If it failed in the middle, you’d see the steps up to that point. With 20 instances and several threads, volume exploded and filtering success vs error and finding the table or job that broke was a pain.

I switched to one log per run: one event with table, instance, thread_id, total duration, duration per stage (session, parquet read, Iceberg write, close), number of parquets read, status (success/failed) and on error the stage that failed and the message. One line per run.

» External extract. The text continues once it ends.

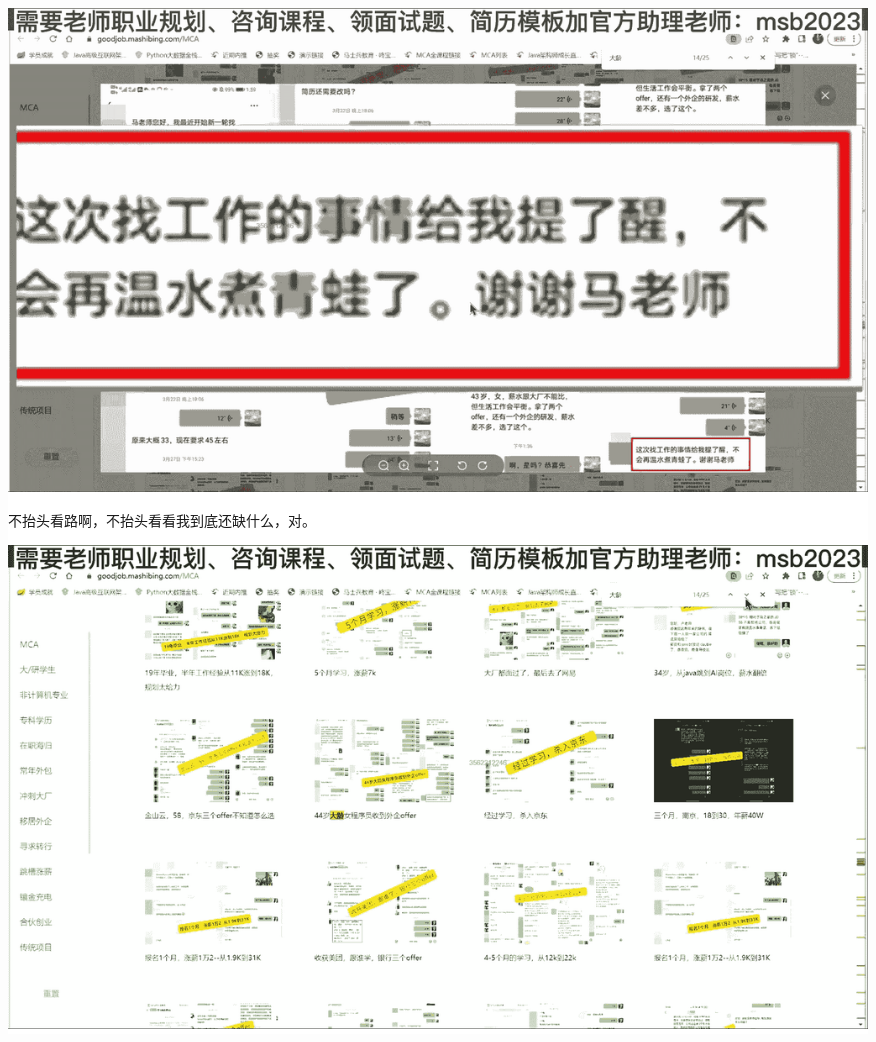 ![](img/8c85fbaf33c68c48795d1af68cb363af_19.png)

不抬头看路啊，不抬头看看我到底还缺什么，对。

![](img/8c85fbaf33c68c48795d1af68cb363af_21.png)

It cut log volume a lot, made it easier to monitor errors and successes (one filter by status and table does it) and debug got a single record with the full context of that run.

Example: success event

{
  "timestamp": "2025-11-18T14:32:01.123Z",
  "run_id": "etl_8f7a2b3c",
  "table": "CADIVEND",
  "instance_id": "i-0a1b2c3d",
  "thread_id": "worker-3",
  "status": "success",
  "duration_ms": 45000,
  "stages_ms": {
    "session_open": 2000,
    "read_parquet": 1000,
    "write_iceberg": 38000,
    "session_close": 1000
  },
  "parquet_count": 25
}

Example: failure event (e.g. Iceberg write)

{
  "timestamp": "2025-11-18T14:35:22.456Z",
  "run_id": "etl_9x8w7v6u",
  "table": "CADIVEND",
  "instance_id": "i-0a1b2c3d",
  "thread_id": "worker-7",
  "status": "failed",
  "failed_stage": "write_iceberg",
  "duration_ms": 23000,
  "stages_ms": {
    "session_open": 2000,
    "read_parquet": 1000,
    "write_iceberg": 20000
  },
  "parquet_count": 25,
  "error": {
    "type": "CommitFailedException",
    "message": "Conflict with concurrent commit",
    "retriable": true
  }
}

Takeaways

  • One rich event per request (or per unit of work) instead of N fragmented lines.
  • Business context in the event: user, cart, payment, ETL table, stage. Not just request_id and status.
  • Tail sampling to keep cost under control: 100% of errors and slow, sample the rest.
  • Structured query: search by user_id, request_id, table, status and get one record with what matters.

A log that doesn’t lie is a log you can actually use.